### [WORK TO BE COMPLETED]
Could you print the data that follows exactly as given?

### [RECORDS FOR THE EXERCISE]
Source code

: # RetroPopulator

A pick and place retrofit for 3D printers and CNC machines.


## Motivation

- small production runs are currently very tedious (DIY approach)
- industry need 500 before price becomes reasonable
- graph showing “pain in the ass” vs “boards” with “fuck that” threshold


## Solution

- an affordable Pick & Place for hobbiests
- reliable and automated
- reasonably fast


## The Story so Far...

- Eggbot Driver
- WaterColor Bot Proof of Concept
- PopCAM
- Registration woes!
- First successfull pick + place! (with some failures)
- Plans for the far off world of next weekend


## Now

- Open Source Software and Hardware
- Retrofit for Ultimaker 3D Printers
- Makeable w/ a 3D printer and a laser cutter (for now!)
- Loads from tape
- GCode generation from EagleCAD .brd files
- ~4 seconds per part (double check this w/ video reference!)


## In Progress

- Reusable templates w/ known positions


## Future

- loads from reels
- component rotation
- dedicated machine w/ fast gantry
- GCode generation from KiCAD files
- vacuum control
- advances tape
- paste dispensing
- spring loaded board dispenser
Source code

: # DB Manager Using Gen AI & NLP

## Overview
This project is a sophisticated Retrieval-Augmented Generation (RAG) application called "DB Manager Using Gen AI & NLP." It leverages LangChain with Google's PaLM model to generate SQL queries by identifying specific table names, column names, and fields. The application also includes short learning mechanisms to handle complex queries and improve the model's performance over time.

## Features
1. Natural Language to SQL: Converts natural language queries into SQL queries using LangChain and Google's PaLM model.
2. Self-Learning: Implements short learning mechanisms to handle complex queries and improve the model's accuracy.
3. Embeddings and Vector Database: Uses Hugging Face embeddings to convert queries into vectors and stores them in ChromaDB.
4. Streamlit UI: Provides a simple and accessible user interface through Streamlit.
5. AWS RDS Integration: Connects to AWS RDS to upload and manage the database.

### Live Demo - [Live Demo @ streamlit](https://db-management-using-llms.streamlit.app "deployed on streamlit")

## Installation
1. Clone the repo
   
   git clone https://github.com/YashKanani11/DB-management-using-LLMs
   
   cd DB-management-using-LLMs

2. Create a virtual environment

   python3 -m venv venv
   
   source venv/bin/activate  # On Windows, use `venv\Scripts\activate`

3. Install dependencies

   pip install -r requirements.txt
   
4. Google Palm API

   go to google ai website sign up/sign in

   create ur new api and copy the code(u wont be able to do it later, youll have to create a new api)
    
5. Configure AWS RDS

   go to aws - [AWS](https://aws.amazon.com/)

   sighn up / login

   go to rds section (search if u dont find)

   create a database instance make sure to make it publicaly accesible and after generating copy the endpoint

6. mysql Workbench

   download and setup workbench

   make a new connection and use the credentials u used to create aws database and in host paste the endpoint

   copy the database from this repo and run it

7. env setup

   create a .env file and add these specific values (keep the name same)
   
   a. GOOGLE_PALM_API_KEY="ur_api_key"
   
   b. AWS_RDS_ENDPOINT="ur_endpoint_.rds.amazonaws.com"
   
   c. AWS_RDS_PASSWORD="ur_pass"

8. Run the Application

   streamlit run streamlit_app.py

### [RESPONSE BELOW]
Source code

: # RetroPopulator

A pick and place retrofit for 3D printers and CNC machines.


## Motivation

- small production runs are currently very tedious (DIY approach)
- industry need 500 before price becomes reasonable
- graph showing “pain in the ass” vs “boards” with “fuck that” threshold


## Solution

- an affordable Pick & Place for hobbiests
- reliable and automated
- reasonably fast


## The Story so Far...

- Eggbot Driver
- WaterColor Bot Proof of Concept
- PopCAM
- Registration woes!
- First successfull pick + place! (with some failures)
- Plans for the far off world of next weekend


## Now

- Open Source Software and Hardware
- Retrofit for Ultimaker 3D Printers
- Makeable w/ a 3D printer and a laser cutter (for now!)
- Loads from tape
- GCode generation from EagleCAD .brd files
- ~4 seconds per part (double check this w/ video reference!)


## In Progress

- Reusable templates w/ known positions


## Future

- loads from reels
- component rotation
- dedicated machine w/ fast gantry
- GCode generation from KiCAD files
- vacuum control
- advances tape
- paste dispensing
- spring loaded board dispenser
Source code

: # DB Manager Using Gen AI & NLP

## Overview
This project is a sophisticated Retrieval-Augmented Generation (RAG) application called "DB Manager Using Gen AI & NLP." It leverages LangChain with Google's PaLM model to generate SQL queries by identifying specific table names, column names, and fields. The application also includes short learning mechanisms to handle complex queries and improve the model's performance over time.

## Features
1. Natural Language to SQL: Converts natural language queries into SQL queries using LangChain and Google's PaLM model.
2. Self-Learning: Implements short learning mechanisms to handle complex queries and improve the model's accuracy.
3. Embeddings and Vector Database: Uses Hugging Face embeddings to convert queries into vectors and stores them in ChromaDB.
4. Streamlit UI: Provides a simple and accessible user interface through Streamlit.
5. AWS RDS Integration: Connects to AWS RDS to upload and manage the database.

### Live Demo - [Live Demo @ streamlit](https://db-management-using-llms.streamlit.app "deployed on streamlit")

## Installation
1. Clone the repo
   
   git clone https://github.com/YashKanani11/DB-management-using-LLMs
   
   cd DB-management-using-LLMs

2. Create a virtual environment

   python3 -m venv venv
   
   source venv/bin/activate  # On Windows, use `venv\Scripts\activate`

3. Install dependencies

   pip install -r requirements.txt
   
4. Google Palm API

   go to google ai website sign up/sign in

   create ur new api and copy the code(u wont be able to do it later, youll have to create a new api)
    
5. Configure AWS RDS

   go to aws - [AWS](https://aws.amazon.com/)

   sighn up / login

   go to rds section (search if u dont find)

   create a database instance make sure to make it publicaly accesible and after generating copy the endpoint

6. mysql Workbench

   download and setup workbench

   make a new connection and use the credentials u used to create aws database and in host paste the endpoint

   copy the database from this repo and run it

7. env setup

   create a .env file and add these specific values (keep the name same)
   
   a. GOOGLE_PALM_API_KEY="ur_api_key"
   
   b. AWS_RDS_ENDPOINT="ur_endpoint_.rds.amazonaws.com"
   
   c. AWS_RDS_PASSWORD="ur_pass"

8. Run the Application

   streamlit run streamlit_app.py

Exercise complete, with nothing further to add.